I want this mechanism to be secure against PC software analysis and trivial attacks on the encryption. Assuming the attacker has full knowledge of the device and PC protocol, uploading an unauthorized firmware image should be more difficult than, e.g., defeating the chip's code protection, clock glitching, side-channel attacks, or similar.
The difficulty is space limitations. I have a hard limit of 4KB of ROM (ARM Cortex-M0 code, for size reference) and a firm limit of 1KB of RAM, of which I can budget perhaps 2.5KB and 600 bytes, respectively, to the decryption and authentication process. In light of this, I chose AES-128 CBC encryption with CRC-32 authentication. My method is to create a random IV, split up the firmware image into 256-byte blocks, and add a CRC-32 checksum after each block, repeated four times to pad to the AES block size, then encrypt the 272-byte block. The checksum is to catch data corruption during the transfer from PC to device (the PC can use SHA-256 to verify integrity from the web) and to authenticate the block. The PC cannot do the authentication because the PC-to-device protocol would be trivial to intercept.
The firmware update process would be as follows:
- Enter firmware update mode
- Receive IV, initialize AES
- Receive encrypted 272-byte block
- Decrypt block with AES-128 CBC
- CRC-32 checksum first 256 bytes, verify checksum matches last 16 bytes
- If verification fails, stop the process. If successful, write 256 bytes to flash.
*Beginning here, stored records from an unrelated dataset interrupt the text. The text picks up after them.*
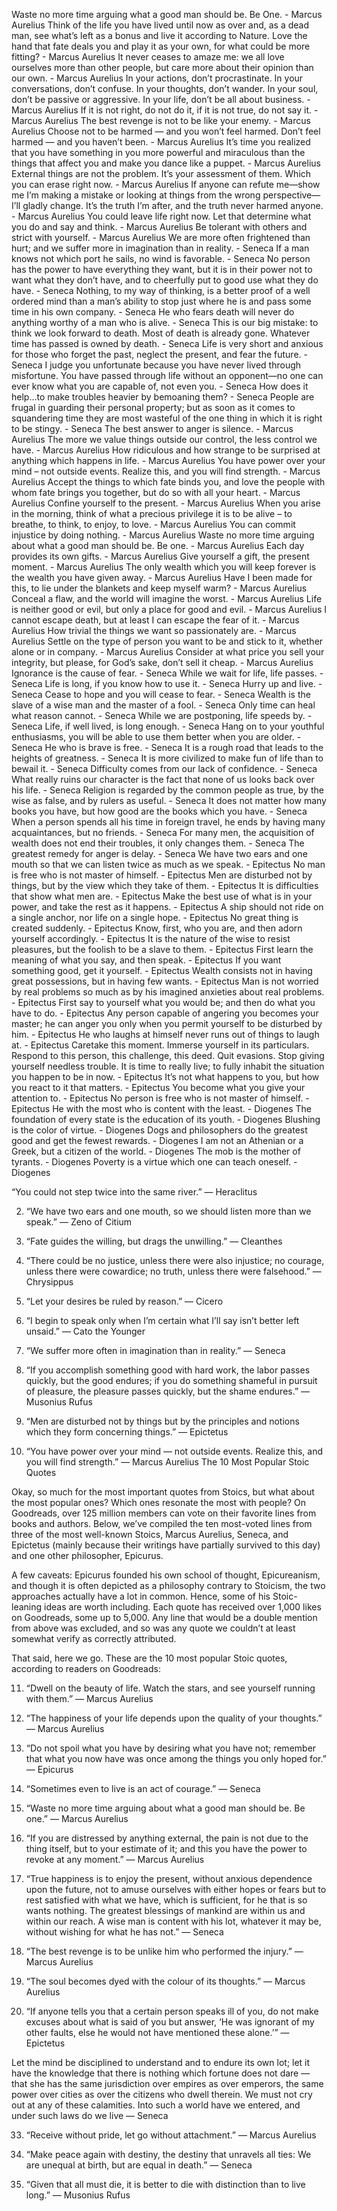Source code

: Waste no more time arguing what a good man should be. Be One.        - Marcus Aurelius
Think of the life you have lived until now as over and, as a dead man, see what’s left as a bonus and live it according to Nature. Love the hand that fate deals you and play it as your own, for what could be more fitting?        - Marcus Aurelius
It never ceases to amaze me: we all love ourselves more than other people, but care more about their opinion than our own.        - Marcus Aurelius
In your actions, don’t procrastinate. In your conversations, don’t confuse. In your thoughts, don’t wander. In your soul, don’t be passive or aggressive. In your life, don’t be all about business.        - Marcus Aurelius
If it is not right, do not do it, if it is not true, do not say it.        - Marcus Aurelius
The best revenge is not to be like your enemy.        - Marcus Aurelius
Choose not to be harmed — and you won’t feel harmed. Don’t feel harmed — and you haven’t been.        - Marcus Aurelius
It’s time you realized that you have something in you more powerful and miraculous than the things that affect you and make you dance like a puppet.        - Marcus Aurelius
External things are not the problem. It’s your assessment of them. Which you can erase right now.        - Marcus Aurelius
If anyone can refute me—show me I’m making a mistake or looking at things from the wrong perspective—I’ll gladly change. It’s the truth I’m after, and the truth never harmed anyone.        - Marcus Aurelius
You could leave life right now. Let that determine what you do and say and think.        - Marcus Aurelius
Be tolerant with others and strict with yourself.        - Marcus Aurelius
We are more often frightened than hurt; and we suffer more in imagination than in reality.        - Seneca
If a man knows not which port he sails, no wind is favorable.        - Seneca
No person has the power to have everything they want, but it is in their power not to want what they don’t have, and to cheerfully put to good use what they do have.        - Seneca
Nothing, to my way of thinking, is a better proof of a well ordered mind than a man’s ability to stop just where he is and pass some time in his own company.        - Seneca
He who fears death will never do anything worthy of a man who is alive.        - Seneca
This is our big mistake: to think we look forward to death. Most of death is already gone. Whatever time has passed is owned by death.        - Seneca
Life is very short and anxious for those who forget the past, neglect the present, and fear the future.        - Seneca
I judge you unfortunate because you have never lived through misfortune. You have passed through life without an opponent—no one can ever know what you are capable of, not even you.        - Seneca
How does it help…to make troubles heavier by bemoaning them?        - Seneca
People are frugal in guarding their personal property; but as soon as it comes to squandering time they are most wasteful of the one thing in which it is right to be stingy.        - Seneca
The best answer to anger is silence.        - Marcus Aurelius
The more we value things outside our control, the less control we have.        - Marcus Aurelius
How ridiculous and how strange to be surprised at anything which happens in life.        - Marcus Aurelius
You have power over your mind – not outside events. Realize this, and you will find strength.        - Marcus Aurelius
Accept the things to which fate binds you, and love the people with whom fate brings you together, but do so with all your heart.        - Marcus Aurelius
Confine yourself to the present.        - Marcus Aurelius
When you arise in the morning, think of what a precious privilege it is to be alive – to breathe, to think, to enjoy, to love.        - Marcus Aurelius
You can commit injustice by doing nothing.        - Marcus Aurelius
Waste no more time arguing about what a good man should be. Be one.        - Marcus Aurelius
Each day provides its own gifts.        - Marcus Aurelius
Give yourself a gift, the present moment.        - Marcus Aurelius
The only wealth which you will keep forever is the wealth you have given away.        - Marcus Aurelius
Have I been made for this, to lie under the blankets and keep myself warm?        - Marcus Aurelius
Conceal a flaw, and the world will imagine the worst.        - Marcus Aurelius
Life is neither good or evil, but only a place for good and evil.        - Marcus Aurelius
I cannot escape death, but at least I can escape the fear of it.        - Marcus Aurelius
How trivial the things we want so passionately are.        - Marcus Aurelius
Settle on the type of person you want to be and stick to it, whether alone or in company.        - Marcus Aurelius
Consider at what price you sell your integrity, but please, for God’s sake, don’t sell it cheap.        - Marcus Aurelius
Ignorance is the cause of fear.        - Seneca
While we wait for life, life passes.        - Seneca
Life is long, if you know how to use it.        - Seneca
Hurry up and live.        - Seneca
Cease to hope and you will cease to fear.        - Seneca
Wealth is the slave of a wise man and the master of a fool.        - Seneca
Only time can heal what reason cannot.        - Seneca
While we are postponing, life speeds by.        - Seneca
Life, if well lived, is long enough.        - Seneca
Hang on to your youthful enthusiasms, you will be able to use them better when you are older.        - Seneca
He who is brave is free.        - Seneca
It is a rough road that leads to the heights of greatness.        - Seneca
It is more civilized to make fun of life than to bewail it.        - Seneca
Difficulty comes from our lack of confidence.        - Seneca
What really ruins our character is the fact that none of us looks back over his life.        - Seneca
Religion is regarded by the common people as true, by the wise as false, and by rulers as useful.        - Seneca
It does not matter how many books you have, but how good are the books which you have.        - Seneca
When a person spends all his time in foreign travel, he ends by having many acquaintances, but no friends.        - Seneca
For many men, the acquisition of wealth does not end their troubles, it only changes them.        - Seneca
The greatest remedy for anger is delay.        - Seneca
We have two ears and one mouth so that we can listen twice as much as we speak.        - Epitectus
No man is free who is not master of himself.        - Epitectus
Men are disturbed not by things, but by the view which they take of them.        - Epitectus
It is difficulties that show what men are.        - Epitectus
Make the best use of what is in your power, and take the rest as it happens.        - Epitectus
A ship should not ride on a single anchor, nor life on a single hope.        - Epitectus
No great thing is created suddenly.        - Epitectus
Know, first, who you are, and then adorn yourself accordingly.        - Epitectus
It is the nature of the wise to resist pleasures, but the foolish to be a slave to them.        - Epitectus
First learn the meaning of what you say, and then speak.        - Epitectus
If you want something good, get it yourself.        - Epitectus
Wealth consists not in having great possessions, but in having few wants.        - Epitectus
Man is not worried by real problems so much as by his imagined anxieties about real problems.        - Epitectus
First say to yourself what you would be; and then do what you have to do.        - Epitectus
Any person capable of angering you becomes your master; he can anger you only when you permit yourself to be disturbed by him.        - Epitectus
He who laughs at himself never runs out of things to laugh at.        - Epitectus
Caretake this moment. Immerse yourself in its particulars. Respond to this person, this challenge, this deed. Quit evasions. Stop giving yourself needless trouble. It is time to really live; to fully inhabit the situation you happen to be in now.        - Epitectus
It’s not what happens to you, but how you react to it that matters.        - Epitectus
You become what you give your attention to.        - Epitectus
No person is free who is not master of himself.        - Epitectus
He with the most who is content with the least.        - Diogenes
The foundation of every state is the education of its youth.        - Diogenes
Blushing is the color of virtue.        - Diogenes
Dogs and philosophers do the greatest good and get the fewest rewards.        - Diogenes
I am not an Athenian or a Greek, but a citizen of the world.        - Diogenes
The mob is the mother of tyrants.        - Diogenes
Poverty is a virtue which one can teach oneself.        - Diogenes


“You could not step twice into the same river.” — Heraclitus

2. “We have two ears and one mouth, so we should listen more than we speak.” — Zeno of Citium

3. “Fate guides the willing, but drags the unwilling.” — Cleanthes

4. “There could be no justice, unless there were also injustice; no courage, unless there were cowardice; no truth, unless there were falsehood.” — Chrysippus

5. “Let your desires be ruled by reason.” — Cicero

6. “I begin to speak only when I’m certain what I’ll say isn’t better left unsaid.” — Cato the Younger

7. “We suffer more often in imagination than in reality.” — Seneca

8. “If you accomplish something good with hard work, the labor passes quickly, but the good endures; if you do something shameful in pursuit of pleasure, the pleasure passes quickly, but the shame endures.” — Musonius Rufus

9. “Men are disturbed not by things but by the principles and notions which they form concerning things.” — Epictetus

10. “You have power over your mind — not outside events. Realize this, and you will find strength.” — Marcus Aurelius
The 10 Most Popular Stoic Quotes

Okay, so much for the most important quotes from Stoics, but what about the most popular ones? Which ones resonate the most with people? On Goodreads, over 125 million members can vote on their favorite lines from books and authors. Below, we’ve compiled the ten most-voted lines from three of the most well-known Stoics, Marcus Aurelius, Seneca, and Epictetus (mainly because their writings have partially survived to this day) and one other philosopher, Epicurus.

A few caveats: Epicurus founded his own school of thought, Epicureanism, and though it is often depicted as a philosophy contrary to Stoicism, the two approaches actually have a lot in common. Hence, some of his Stoic-leaning ideas are worth including. Each quote has received over 1,000 likes on Goodreads, some up to 5,000. Any line that would be a double mention from above was excluded, and so was any quote we couldn’t at least somewhat verify as correctly attributed.

That said, here we go. These are the 10 most popular Stoic quotes, according to readers on Goodreads:

11. “Dwell on the beauty of life. Watch the stars, and see yourself running with them.” ― Marcus Aurelius

12. “The happiness of your life depends upon the quality of your thoughts.” ― Marcus Aurelius

13. “Do not spoil what you have by desiring what you have not; remember that what you now have was once among the things you only hoped for.” ― Epicurus

14. “Sometimes even to live is an act of courage.” — Seneca

15. “Waste no more time arguing about what a good man should be. Be one.” ― Marcus Aurelius

16. “If you are distressed by anything external, the pain is not due to the thing itself, but to your estimate of it; and this you have the power to revoke at any moment.” ― Marcus Aurelius

17. “True happiness is to enjoy the present, without anxious dependence upon the future, not to amuse ourselves with either hopes or fears but to rest satisfied with what we have, which is sufficient, for he that is so wants nothing. The greatest blessings of mankind are within us and within our reach. A wise man is content with his lot, whatever it may be, without wishing for what he has not.” — Seneca

18. “The best revenge is to be unlike him who performed the injury.” ― Marcus Aurelius

19. “The soul becomes dyed with the colour of its thoughts.” ― Marcus Aurelius

20. “If anyone tells you that a certain person speaks ill of you, do not make excuses about what is said of you but answer, ‘He was ignorant of my other faults, else he would not have mentioned these alone.’” ― Epictetus

Let the mind be disciplined to understand and to endure its own lot; let it have the knowledge that there is nothing which fortune does not dare — that she has the same jurisdiction over empires as over emperors, the same power over cities as over the citizens who dwell therein. We must not cry out at any of these calamities. Into such a world have we entered, and under such laws do we live — Seneca

33. “Receive without pride, let go without attachment.” — Marcus Aurelius

34. “Make peace again with destiny, the destiny that unravels all ties: We are unequal at birth, but are equal in death.” — Seneca

35. “Given that all must die, it is better to die with distinction than to live long.” — Musonius Rufus

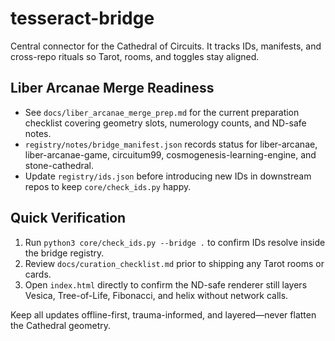 # tesseract-bridge
Central connector for the Cathedral of Circuits. It tracks IDs, manifests, and cross-repo rituals so Tarot, rooms, and toggles stay aligned.

## Liber Arcanae Merge Readiness
- See `docs/liber_arcanae_merge_prep.md` for the current preparation checklist covering geometry slots, numerology counts, and ND-safe notes.
- `registry/notes/bridge_manifest.json` records status for liber-arcanae, liber-arcanae-game, circuitum99, cosmogenesis-learning-engine, and stone-cathedral.
- Update `registry/ids.json` before introducing new IDs in downstream repos to keep `core/check_ids.py` happy.

## Quick Verification
1. Run `python3 core/check_ids.py --bridge .` to confirm IDs resolve inside the bridge registry.
2. Review `docs/curation_checklist.md` prior to shipping any Tarot rooms or cards.
3. Open `index.html` directly to confirm the ND-safe renderer still layers Vesica, Tree-of-Life, Fibonacci, and helix without network calls.

Keep all updates offline-first, trauma-informed, and layered—never flatten the Cathedral geometry.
- Repeat from 3 while blocks remain
I have done some research, and it seems this CRC then AES method is trivially vulnerable (detailed in this other answer), but the attacks rely on known or chosen plaintext, which will not be the case here. Only us, the manufacturer, will be releasing updates, and they will always be encrypted. Is this then sufficient protection for my scenario, or at least harder to break than decapping the chip or exploiting the chip manufacturer's code protection system? Is there a better way that will fit the extremely tight memory requirements?